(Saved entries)
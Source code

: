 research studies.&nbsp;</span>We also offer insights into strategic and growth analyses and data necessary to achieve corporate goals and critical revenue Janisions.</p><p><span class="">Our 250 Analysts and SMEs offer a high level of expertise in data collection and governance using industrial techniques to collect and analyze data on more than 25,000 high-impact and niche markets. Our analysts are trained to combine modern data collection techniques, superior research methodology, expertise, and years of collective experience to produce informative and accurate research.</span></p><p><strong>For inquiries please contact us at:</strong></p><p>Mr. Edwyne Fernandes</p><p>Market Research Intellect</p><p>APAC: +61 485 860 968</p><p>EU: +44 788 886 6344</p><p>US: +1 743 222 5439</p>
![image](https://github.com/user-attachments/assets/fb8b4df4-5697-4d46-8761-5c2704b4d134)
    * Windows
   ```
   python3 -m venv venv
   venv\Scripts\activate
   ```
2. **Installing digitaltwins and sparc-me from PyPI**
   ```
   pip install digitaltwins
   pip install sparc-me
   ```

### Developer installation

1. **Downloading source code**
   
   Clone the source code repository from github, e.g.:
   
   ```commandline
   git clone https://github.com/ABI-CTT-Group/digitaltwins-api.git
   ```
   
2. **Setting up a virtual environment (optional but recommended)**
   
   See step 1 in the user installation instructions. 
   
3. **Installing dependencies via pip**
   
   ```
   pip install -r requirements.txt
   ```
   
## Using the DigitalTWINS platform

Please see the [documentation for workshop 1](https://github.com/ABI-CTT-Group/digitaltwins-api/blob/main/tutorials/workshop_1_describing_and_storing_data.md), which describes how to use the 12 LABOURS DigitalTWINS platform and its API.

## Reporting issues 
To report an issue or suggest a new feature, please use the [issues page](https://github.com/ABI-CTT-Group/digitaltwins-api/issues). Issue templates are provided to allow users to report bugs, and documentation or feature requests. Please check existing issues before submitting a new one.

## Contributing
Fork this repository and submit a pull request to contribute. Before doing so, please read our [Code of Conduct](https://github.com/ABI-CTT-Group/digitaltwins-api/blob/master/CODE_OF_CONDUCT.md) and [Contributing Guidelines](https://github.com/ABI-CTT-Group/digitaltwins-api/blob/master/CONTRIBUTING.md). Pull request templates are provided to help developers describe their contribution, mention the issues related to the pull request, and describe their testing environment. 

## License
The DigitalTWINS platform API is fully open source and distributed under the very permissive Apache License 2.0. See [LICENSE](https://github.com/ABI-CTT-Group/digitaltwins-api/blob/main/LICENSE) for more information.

▸ **WORK TASK**
The records above, in their entirety, need to be set down again exactly.

▸ **RESULT FOR THIS TASK**
Source code

: research studies.&nbsp;</span>We also offer insights into strategic and growth analyses and data necessary to achieve corporate goals and critical revenue Janisions.</p><p><span class="">Our 250 Analysts and SMEs offer a high level of expertise in data collection and governance using industrial techniques to collect and analyze data on more than 25,000 high-impact and niche markets. Our analysts are trained to combine modern data collection techniques, superior research methodology, expertise, and years of collective experience to produce informative and accurate research.</span></p><p><strong>For inquiries please contact us at:</strong></p><p>Mr. Edwyne Fernandes</p><p>Market Research Intellect</p><p>APAC: +61 485 860 968</p><p>EU: +44 788 886 6344</p><p>US: +1 743 222 5439</p>
![image](https://github.com/user-attachments/assets/fb8b4df4-5697-4d46-8761-5c2704b4d134)
    * Windows
   ```
   python3 -m venv venv
   venv\Scripts\activate
   ```
2. **Installing digitaltwins and sparc-me from PyPI**
   ```
   pip install digitaltwins
   pip install sparc-me
   ```

### Developer installation

1. **Downloading source code**
   
   Clone the source code repository from github, e.g.:
   
   ```commandline
   git clone https://github.com/ABI-CTT-Group/digitaltwins-api.git
   ```
   
2. **Setting up a virtual environment (optional but recommended)**
   
   See step 1 in the user installation instructions. 
   
3. **Installing dependencies via pip**
   
   ```
   pip install -r requirements.txt
   ```
   
## Using the DigitalTWINS platform

Please see the [documentation for workshop 1](https://github.com/ABI-CTT-Group/digitaltwins-api/blob/main/tutorials/workshop_1_describing_and_storing_data.md), which describes how to use the 12 LABOURS DigitalTWINS platform and its API.

## Reporting issues 
To report an issue or suggest a new feature, please use the [issues page](https://github.com/ABI-CTT-Group/digitaltwins-api/issues). Issue templates are provided to allow users to report bugs, and documentation or feature requests. Please check existing issues before submitting a new one.

## Contributing
Fork this repository and submit a pull request to contribute. Before doing so, please read our [Code of Conduct](https://github.com/ABI-CTT-Group/digitaltwins-api/blob/master/CODE_OF_CONDUCT.md) and [Contributing Guidelines](https://github.com/ABI-CTT-Group/digitaltwins-api/blob/master/CONTRIBUTING.md). Pull request templates are provided to help developers describe their contribution, mention the issues related to the pull request, and describe their testing environment. 

## License
The DigitalTWINS platform API is fully open source and distributed under the very permissive Apache License 2.0. See [LICENSE](https://github.com/ABI-CTT-Group/digitaltwins-api/blob/main/LICENSE) for more information.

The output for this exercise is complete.